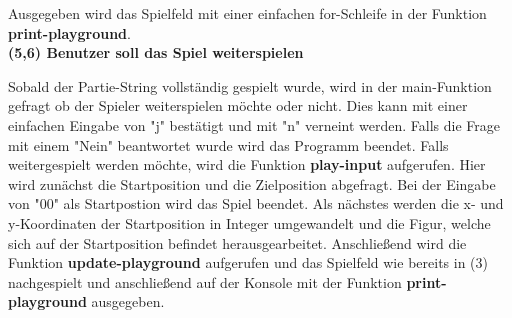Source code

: Ausgegeben wird das Spielfeld mit einer einfachen for-Schleife in der Funktion \textbf{print-playground}.\\

\textbf{(5,6) Benutzer soll das Spiel weiterspielen}

Sobald der Partie-String vollständig gespielt wurde, wird in der main-Funktion gefragt ob der Spieler weiterspielen möchte oder nicht. Dies kann mit einer einfachen Eingabe von "j" bestätigt und mit "n" verneint werden. Falls die Frage mit einem "Nein" beantwortet wurde wird das Programm beendet. Falls weitergespielt werden möchte, wird die Funktion \textbf{play-input} aufgerufen.
Hier wird zunächst die Startposition und die Zielposition abgefragt. Bei der Eingabe von "00" als Startpostion wird das Spiel beendet.
Als nächstes werden die x- und y-Koordinaten der Startposition in Integer umgewandelt und die Figur, welche sich auf der Startposition befindet herausgearbeitet. Anschließend wird die Funktion \textbf{update-playground} aufgerufen und das Spielfeld wie bereits in (3) nachgespielt und anschließend auf der Konsole mit der Funktion \textbf{print-playground} ausgegeben.


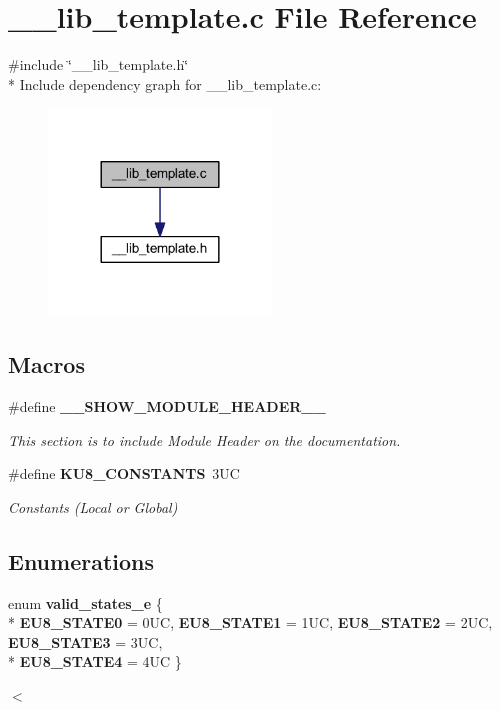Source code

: \section{\-\_\-\-\_\-lib\-\_\-template.\-c File Reference}
\label{____lib__template_8c}
{\ttfamily \#include \char`\"{}\-\_\-\-\_\-lib\-\_\-template.\-h\char`\"{}}\\*
Include dependency graph for \-\_\-\-\_\-lib\-\_\-template.\-c\-:\nopagebreak
\begin{figure}[H]
\begin{center}
\leavevmode
\includegraphics[width=168pt]{____lib__template_8c__incl}
\end{center}
\end{figure}
\subsection*{Macros}
\begin{DoxyCompactItemize}
\item 
\#define {\bf \-\_\-\-\_\-\-S\-H\-O\-W\-\_\-\-M\-O\-D\-U\-L\-E\-\_\-\-H\-E\-A\-D\-E\-R\-\_\-\-\_\-}
\begin{DoxyCompactList}\small\item\em This section is to include Module Header on the documentation. \end{DoxyCompactList}\item 
\#define {\bf K\-U8\-\_\-\-C\-O\-N\-S\-T\-A\-N\-T\-S}~3\-U\-C
\begin{DoxyCompactList}\small\item\em Constants (Local or Global) \end{DoxyCompactList}\end{DoxyCompactItemize}
\subsection*{Enumerations}
\begin{DoxyCompactItemize}
\item 
enum {\bf valid\-\_\-states\-\_\-e} \{ \\*
{\bf E\-U8\-\_\-\-S\-T\-A\-T\-E0} =  0\-U\-C, 
{\bf E\-U8\-\_\-\-S\-T\-A\-T\-E1} =  1\-U\-C, 
{\bf E\-U8\-\_\-\-S\-T\-A\-T\-E2} =  2\-U\-C, 
{\bf E\-U8\-\_\-\-S\-T\-A\-T\-E3} =  3\-U\-C, 
\\*
{\bf E\-U8\-\_\-\-S\-T\-A\-T\-E4} =  4\-U\-C
 \}
\begin{DoxyCompactList}\small\item\em $<$ \end{DoxyCompactList}\end{DoxyCompactItemize}
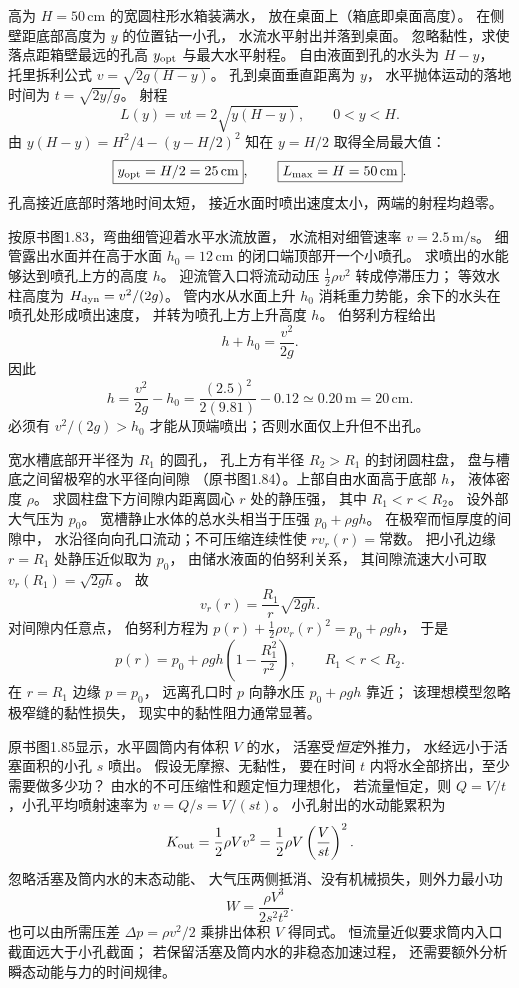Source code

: 高为 $H=50\,\mathrm{cm}$ 的宽圆柱形水箱装满水，
放在桌面上（箱底即桌面高度）。
在侧壁距底部高度为 $y$ 的位置钻一小孔，
水流水平射出并落到桌面。
忽略黏性，求使落点距箱壁最远的孔高
$y_{\rm opt}$ 与最大水平射程。
\exsolution
自由液面到孔的水头为 $H-y$，
托里拆利公式
$v=\sqrt{2g(H-y)}$。
孔到桌面垂直距离为 $y$，
水平抛体运动的落地时间为
$t=\sqrt{2y/g}$。
射程
\[
L(y)=vt=2\sqrt{y(H-y)},\qquad 0<y<H.
\]
由
$y(H-y)=H^2/4-(y-H/2)^2$
知在 $y=H/2$ 取得全局最大值：
\[
\boxed{y_{\rm opt}=H/2=25\,\mathrm{cm}},\qquad
\boxed{L_{\max}=H=50\,\mathrm{cm}}.
\]
\excheck 孔高接近底部时落地时间太短，
接近水面时喷出速度太小，两端的射程均趋零。

按原书图1.83，弯曲细管迎着水平水流放置，
水流相对细管速率 $v=2.5\,\mathrm{m/s}$。
细管露出水面并在高于水面
$h_0=12\,\mathrm{cm}$ 的闭口端顶部开一个小喷孔。
求喷出的水能够达到喷孔上方的高度 $h$。
\exsolution
迎流管入口将流动动压
$\tfrac12\rho v^2$ 转成停滞压力；
等效水柱高度为
$H_{\rm dyn}=v^2/(2g)$。
管内水从水面上升 $h_0$
消耗重力势能，余下的水头在喷孔处形成喷出速度，
并转为喷孔上方上升高度 $h$。
伯努利方程给出
\[
h+h_0=\frac{v^2}{2g}.
\]
因此
\[
\boxed{h=\frac{v^2}{2g}-h_0
=\frac{(2.5)^2}{2(9.81)}-0.12
\simeq0.20\,\mathrm m=20\,\mathrm{cm}}.
\]
\excheck 必须有 $v^2/(2g)>h_0$
才能从顶端喷出；否则水面仅上升但不出孔。

宽水槽底部开半径为 $R_1$ 的圆孔，
孔上方有半径 $R_2>R_1$ 的封闭圆柱盘，
盘与槽底之间留极窄的水平径向间隙
（原书图1.84）。上部自由水面高于底部 $h$，
液体密度 $\rho$。
求圆柱盘下方间隙内距离圆心 $r$ 处的静压强，
其中 $R_1<r<R_2$。
\exsolution
设外部大气压为 $p_0$。
宽槽静止水体的总水头相当于压强
$p_0+\rho gh$。
在极窄而恒厚度的间隙中，
水沿径向向孔口流动；不可压缩连续性使
$r v_r(r)=$常数。
把小孔边缘 $r=R_1$ 处静压近似取为 $p_0$，
由储水液面的伯努利关系，
其间隙流速大小可取
$v_r(R_1)=\sqrt{2gh}$。
故
\[
v_r(r)=\frac{R_1}{r}\sqrt{2gh}.
\]
对间隙内任意点，
伯努利方程为
$p(r)+\tfrac12\rho v_r(r)^2=p_0+\rho gh$，
于是
\[
\boxed{p(r)=p_0+\rho gh
\left(1-\frac{R_1^2}{r^2}\right)},
\qquad R_1<r<R_2.
\]
\excheck 在 $r=R_1$ 边缘 $p=p_0$，
远离孔口时 $p$ 向静水压 $p_0+\rho gh$ 靠近；
该理想模型忽略极窄缝的黏性损失，
现实中的黏性阻力通常显著。

原书图1.85显示，水平圆筒内有体积 $V$ 的水，
活塞受\emph{恒定}外推力，
水经远小于活塞面积的小孔 $s$ 喷出。
假设无摩擦、无黏性，
要在时间 $t$ 内将水全部挤出，至少需要做多少功？
\exsolution
由水的不可压缩性和题定恒力理想化，
若流量恒定，则
$Q=V/t$，小孔平均喷射速率为
$v=Q/s=V/(st)$。
小孔射出的水动能累积为
\[
K_{\rm out}=
\frac12\rho V v^2
=\frac12\rho V\left(\frac{V}{st}\right)^2.
\]
忽略活塞及筒内水的末态动能、
大气压两侧抵消、没有机械损失，则外力最小功
\[
\boxed{W=\frac{\rho V^3}{2s^2t^2}}.
\]
也可以由所需压差
$\Delta p=\rho v^2/2$ 乘排出体积 $V$ 得同式。
\excheck 恒流量近似要求筒内入口截面远大于小孔截面；
若保留活塞及筒内水的非稳态加速过程，
还需要额外分析瞬态动能与力的时间规律。

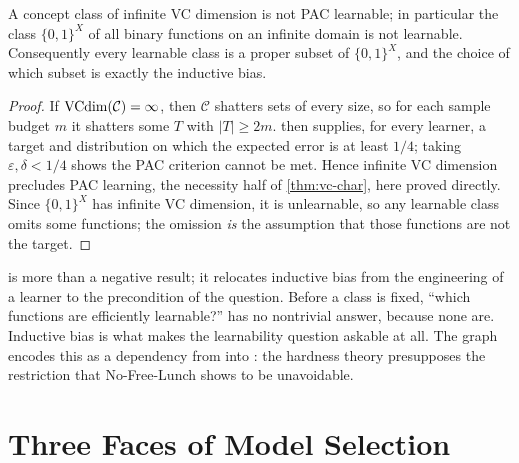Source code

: \begin{cor}
\label{cor:bias-mandatory}
A concept class of infinite VC dimension is not PAC learnable; in particular the class $\{0,1\}^X$ of all binary functions on an infinite domain is not learnable. Consequently every learnable class is a proper subset of $\{0,1\}^X$, and the choice of which subset is exactly the inductive bias.
\end{cor}

\begin{proof}
If $\VC(\mathcal{C}) = \infty$, then $\mathcal{C}$ shatters sets of every size, so for each sample budget $m$ it shatters some $T$ with $|T| \geq 2m$.  then supplies, for every learner, a target and distribution on which the expected error is at least $1/4$; taking $\varepsilon, \delta < 1/4$ shows the PAC criterion cannot be met. Hence infinite VC dimension precludes PAC learning, the necessity half of \cref{thm:vc-char}, here proved directly. Since $\{0,1\}^X$ has infinite VC dimension, it is unlearnable, so any learnable class omits some functions; the omission \emph{is} the assumption that those functions are not the target.
\end{proof}

\begin{remark}
\label{rmk:nfl-pl}
 is more than a negative result; it relocates inductive bias from the engineering of a learner to the precondition of the question. Before a class is fixed, ``which functions are efficiently learnable?'' has no nontrivial answer, because none are. Inductive bias is what makes the learnability question askable at all. The graph encodes this as a  dependency from  into : the hardness theory presupposes the restriction that No-Free-Lunch shows to be unavoidable.
\end{remark}


\section{Three Faces of Model Selection}
\label{sec:model-selection}

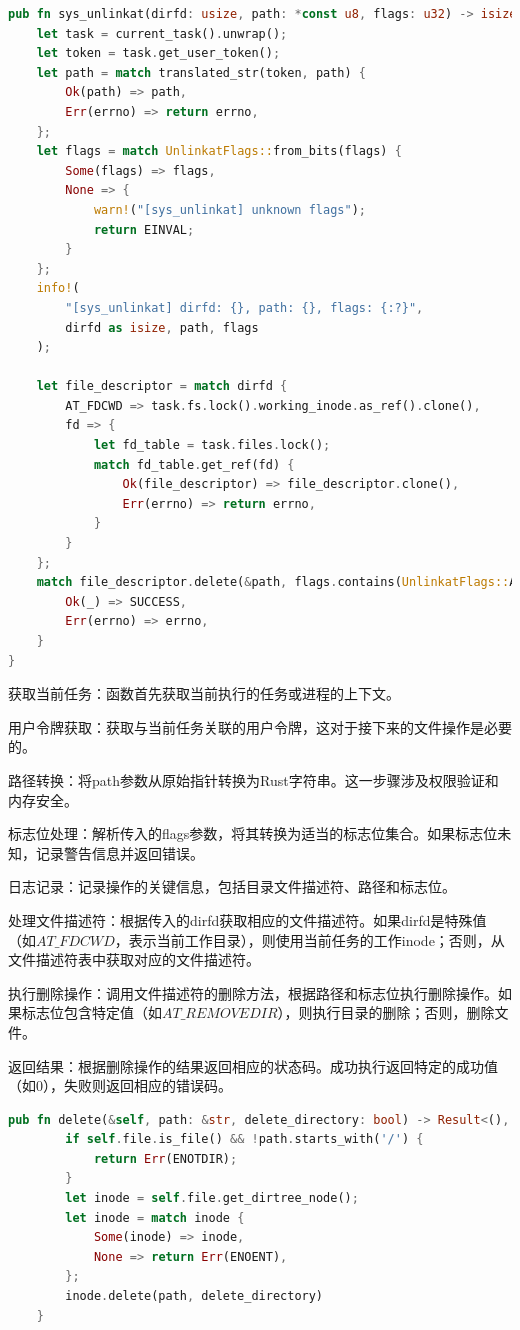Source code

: \begin{lstlisting}[language=rust]
pub fn sys_unlinkat(dirfd: usize, path: *const u8, flags: u32) -> isize {
    let task = current_task().unwrap();
    let token = task.get_user_token();
    let path = match translated_str(token, path) {
        Ok(path) => path,
        Err(errno) => return errno,
    };
    let flags = match UnlinkatFlags::from_bits(flags) {
        Some(flags) => flags,
        None => {
            warn!("[sys_unlinkat] unknown flags");
            return EINVAL;
        }
    };
    info!(
        "[sys_unlinkat] dirfd: {}, path: {}, flags: {:?}",
        dirfd as isize, path, flags
    );

    let file_descriptor = match dirfd {
        AT_FDCWD => task.fs.lock().working_inode.as_ref().clone(),
        fd => {
            let fd_table = task.files.lock();
            match fd_table.get_ref(fd) {
                Ok(file_descriptor) => file_descriptor.clone(),
                Err(errno) => return errno,
            }
        }
    };
    match file_descriptor.delete(&path, flags.contains(UnlinkatFlags::AT_REMOVEDIR)) {
        Ok(_) => SUCCESS,
        Err(errno) => errno,
    }
}
\end{lstlisting}

获取当前任务：函数首先获取当前执行的任务或进程的上下文。

用户令牌获取：获取与当前任务关联的用户令牌，这对于接下来的文件操作是必要的。

路径转换：将path参数从原始指针转换为Rust字符串。这一步骤涉及权限验证和内存安全。

标志位处理：解析传入的flags参数，将其转换为适当的标志位集合。如果标志位未知，记录警告信息并返回错误。

日志记录：记录操作的关键信息，包括目录文件描述符、路径和标志位。

处理文件描述符：根据传入的dirfd获取相应的文件描述符。如果dirfd是特殊值（如$AT\_FDCWD$，表示当前工作目录），则使用当前任务的工作inode；否则，从文件描述符表中获取对应的文件描述符。

执行删除操作：调用文件描述符的删除方法，根据路径和标志位执行删除操作。如果标志位包含特定值（如$AT\_REMOVEDIR$），则执行目录的删除；否则，删除文件。

返回结果：根据删除操作的结果返回相应的状态码。成功执行返回特定的成功值（如0），失败则返回相应的错误码。

\begin{lstlisting}[language=rust]
    pub fn delete(&self, path: &str, delete_directory: bool) -> Result<(), isize> {
        if self.file.is_file() && !path.starts_with('/') {
            return Err(ENOTDIR);
        }
        let inode = self.file.get_dirtree_node();
        let inode = match inode {
            Some(inode) => inode,
            None => return Err(ENOENT),
        };
        inode.delete(path, delete_directory)
    }
\end{lstlisting}

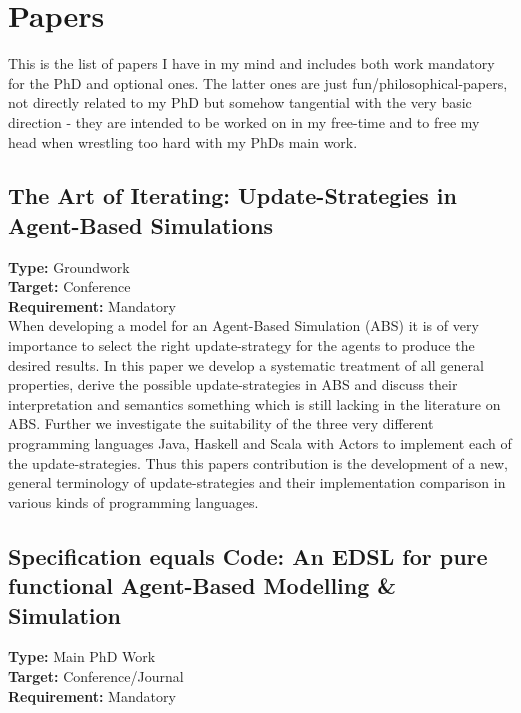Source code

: \section{Papers}
This is the list of papers I have in my mind and includes both work mandatory for the PhD and optional ones. The latter ones are just fun/philosophical-papers, not directly related to my PhD but somehow tangential with the very basic direction - they are intended to be worked on in my free-time and to free my head when wrestling too hard with my PhDs main work.

\subsection{The Art of Iterating: Update-Strategies in Agent-Based Simulations}
\textbf{Type:} Groundwork \\
\textbf{Target:} Conference \\
\textbf{Requirement:} Mandatory \\

When developing a model for an Agent-Based Simulation (ABS) it is of very importance to select the right update-strategy for the agents to produce the desired results. In this paper we develop a systematic treatment of all general properties, derive the possible update-strategies in ABS and discuss their interpretation and semantics something which is still lacking in the literature on ABS. Further we investigate the suitability of the three very different programming languages Java, Haskell and  Scala with Actors to implement each of the update-strategies. Thus this papers contribution is the development of a new, general terminology of update-strategies and their implementation comparison in various kinds of programming languages.

\subsection{Specification equals Code: An EDSL for pure functional Agent-Based Modelling \& Simulation}
\textbf{Type:} Main PhD Work \\
\textbf{Target:} Conference/Journal \\
\textbf{Requirement:} Mandatory \\


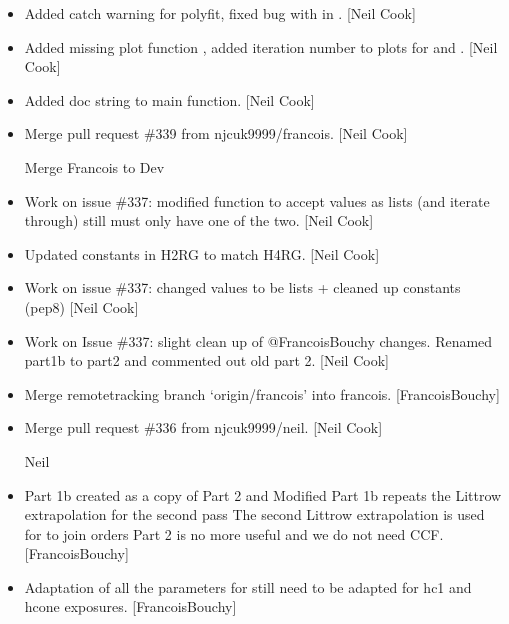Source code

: \documentclass[a4paper,10pt,english]{report}
\begin{document}
\begin{itemize}
\item {} 
Added catch warning for polyfit, fixed bug with  in
. {[}Neil Cook{]}

\item {} 
Added missing plot function , added
iteration number to plots for  and
. {[}Neil Cook{]}

\item {} 
Added doc string to  main function. {[}Neil Cook{]}

\item {} 
Merge pull request \#339 from njcuk9999/francois. {[}Neil Cook{]}

Merge Francois to Dev

\item {} 
Work on issue \#337: modified  function to accept
 values as lists (and iterate through) \sphinxhyphen{} still must only have
one of the two. {[}Neil Cook{]}

\item {} 
Updated constants in H2RG to match H4RG. {[}Neil Cook{]}

\item {} 
Work on issue \#337: changed  values to be lists + cleaned up
constants (pep8) {[}Neil Cook{]}

\item {} 
Work on Issue \#337: slight clean up of @FrancoisBouchy changes.
Renamed part1b to part2 and commented out old part 2. {[}Neil Cook{]}

\item {} 
Merge remote\sphinxhyphen{}tracking branch ‘origin/francois’ into francois.
{[}FrancoisBouchy{]}

\item {} 
Merge pull request \#336 from njcuk9999/neil. {[}Neil Cook{]}

Neil

\item {} 
Part 1b created as a copy of Part 2 and Modified Part 1b repeats the
Littrow extrapolation for the second pass The second Littrow
extrapolation is used for to join orders Part 2 is no more useful and
we do not need CCF. {[}FrancoisBouchy{]}

\item {} 
Adaptation of all the parameters for   still need to be
adapted for hc1 and hcone exposures. {[}FrancoisBouchy{]}


\end{itemize}
\end{document}
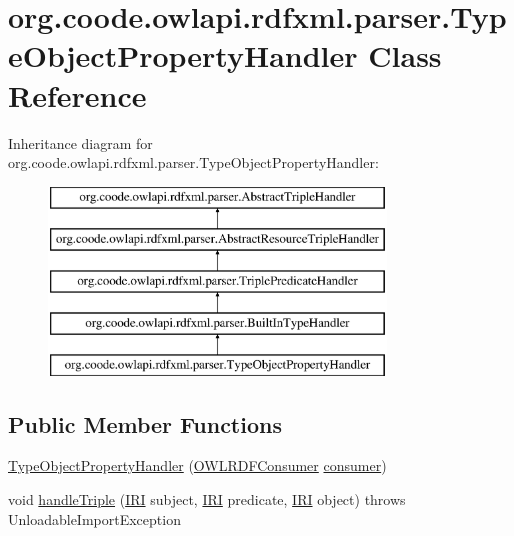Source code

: \hypertarget{classorg_1_1coode_1_1owlapi_1_1rdfxml_1_1parser_1_1_type_object_property_handler}{\section{org.\-coode.\-owlapi.\-rdfxml.\-parser.\-Type\-Object\-Property\-Handler Class Reference}
\label{classorg_1_1coode_1_1owlapi_1_1rdfxml_1_1parser_1_1_type_object_property_handler}
}
Inheritance diagram for org.\-coode.\-owlapi.\-rdfxml.\-parser.\-Type\-Object\-Property\-Handler\-:\begin{figure}[H]
\begin{center}
\leavevmode
\includegraphics[height=5.000000cm]{classorg_1_1coode_1_1owlapi_1_1rdfxml_1_1parser_1_1_type_object_property_handler}
\end{center}
\end{figure}
\subsection*{Public Member Functions}
\begin{DoxyCompactItemize}
\item 
\hyperlink{classorg_1_1coode_1_1owlapi_1_1rdfxml_1_1parser_1_1_type_object_property_handler_ad7e40b23d28ef7e9ec36581673529006}{Type\-Object\-Property\-Handler} (\hyperlink{classorg_1_1coode_1_1owlapi_1_1rdfxml_1_1parser_1_1_o_w_l_r_d_f_consumer}{O\-W\-L\-R\-D\-F\-Consumer} \hyperlink{classorg_1_1coode_1_1owlapi_1_1rdfxml_1_1parser_1_1_abstract_triple_handler_a4ccf4d898ff01eb1cadfa04b23d54e9c}{consumer})
\item 
void \hyperlink{classorg_1_1coode_1_1owlapi_1_1rdfxml_1_1parser_1_1_type_object_property_handler_a414ad6903f3b02ec3274a5f1d462f841}{handle\-Triple} (\hyperlink{classorg_1_1semanticweb_1_1owlapi_1_1model_1_1_i_r_i}{I\-R\-I} subject, \hyperlink{classorg_1_1semanticweb_1_1owlapi_1_1model_1_1_i_r_i}{I\-R\-I} predicate, \hyperlink{classorg_1_1semanticweb_1_1owlapi_1_1model_1_1_i_r_i}{I\-R\-I} object)  throws Unloadable\-Import\-Exception 
\end{DoxyCompactItemize}
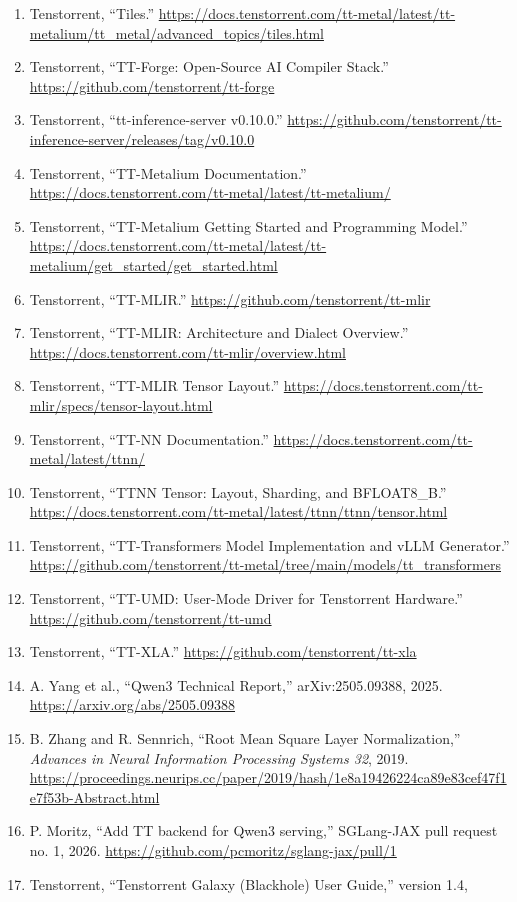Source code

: \documentclass[
  10pt,
  american,
  10pt,
  letterpaper]{article}
\begin{document}
\begin{enumerate}
\item
  Tenstorrent, ``Tiles.''
  \url{https://docs.tenstorrent.com/tt-metal/latest/tt-metalium/tt_metal/advanced_topics/tiles.html}
\item
  Tenstorrent, ``TT-Forge: Open-Source AI Compiler Stack.''
  \url{https://github.com/tenstorrent/tt-forge}
\item
  Tenstorrent, ``tt-inference-server v0.10.0.''
  \url{https://github.com/tenstorrent/tt-inference-server/releases/tag/v0.10.0}
\item
  Tenstorrent, ``TT-Metalium Documentation.''
  \url{https://docs.tenstorrent.com/tt-metal/latest/tt-metalium/}
\item
  Tenstorrent, ``TT-Metalium Getting Started and Programming Model.''
  \url{https://docs.tenstorrent.com/tt-metal/latest/tt-metalium/get_started/get_started.html}
\item
  Tenstorrent, ``TT-MLIR.'' \url{https://github.com/tenstorrent/tt-mlir}
\item
  Tenstorrent, ``TT-MLIR: Architecture and Dialect Overview.''
  \url{https://docs.tenstorrent.com/tt-mlir/overview.html}
\item
  Tenstorrent, ``TT-MLIR Tensor Layout.''
  \url{https://docs.tenstorrent.com/tt-mlir/specs/tensor-layout.html}
\item
  Tenstorrent, ``TT-NN Documentation.''
  \url{https://docs.tenstorrent.com/tt-metal/latest/ttnn/}
\item
  Tenstorrent, ``TTNN Tensor: Layout, Sharding, and BFLOAT8\_B.''
  \url{https://docs.tenstorrent.com/tt-metal/latest/ttnn/ttnn/tensor.html}
\item
  Tenstorrent, ``TT-Transformers Model Implementation and vLLM
  Generator.''
  \url{https://github.com/tenstorrent/tt-metal/tree/main/models/tt_transformers}
\item
  Tenstorrent, ``TT-UMD: User-Mode Driver for Tenstorrent Hardware.''
  \url{https://github.com/tenstorrent/tt-umd}
\item
  Tenstorrent, ``TT-XLA.'' \url{https://github.com/tenstorrent/tt-xla}
\item
  A. Yang et al., ``Qwen3 Technical Report,'' arXiv:2505.09388, 2025.
  \url{https://arxiv.org/abs/2505.09388}
\item
  B. Zhang and R. Sennrich, ``Root Mean Square Layer Normalization,''
  \emph{Advances in Neural Information Processing Systems 32}, 2019.
  \url{https://proceedings.neurips.cc/paper/2019/hash/1e8a19426224ca89e83cef47f1e7f53b-Abstract.html}
\item
  P. Moritz, ``Add TT backend for Qwen3 serving,'' SGLang-JAX pull
  request no. 1, 2026.
  \url{https://github.com/pcmoritz/sglang-jax/pull/1}
\item
  Tenstorrent, ``Tenstorrent Galaxy (Blackhole) User Guide,'' version
  1.4,


\end{enumerate}
\end{document}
════════════════════
* **AIM OF THE EXERCISE**:
For each line of the data that includes the word "docs", return a copy of it.

* **RESULT OF THIS TASK**:
  \url{https://docs.tenstorrent.com/tt-metal/latest/tt-metalium/tt_metal/advanced_topics/tiles.html}
  \url{https://docs.tenstorrent.com/tt-metal/latest/tt-metalium/}
  \url{https://docs.tenstorrent.com/tt-metal/latest/tt-metalium/get_started/get_started.html}
  \url{https://docs.tenstorrent.com/tt-mlir/overview.html}
  \url{https://docs.tenstorrent.com/tt-mlir/specs/tensor-layout.html}
  \url{https://docs.tenstorrent.com/tt-metal/latest/ttnn/}
  \url{https://docs.tenstorrent.com/tt-metal/latest/ttnn/ttnn/tensor.html}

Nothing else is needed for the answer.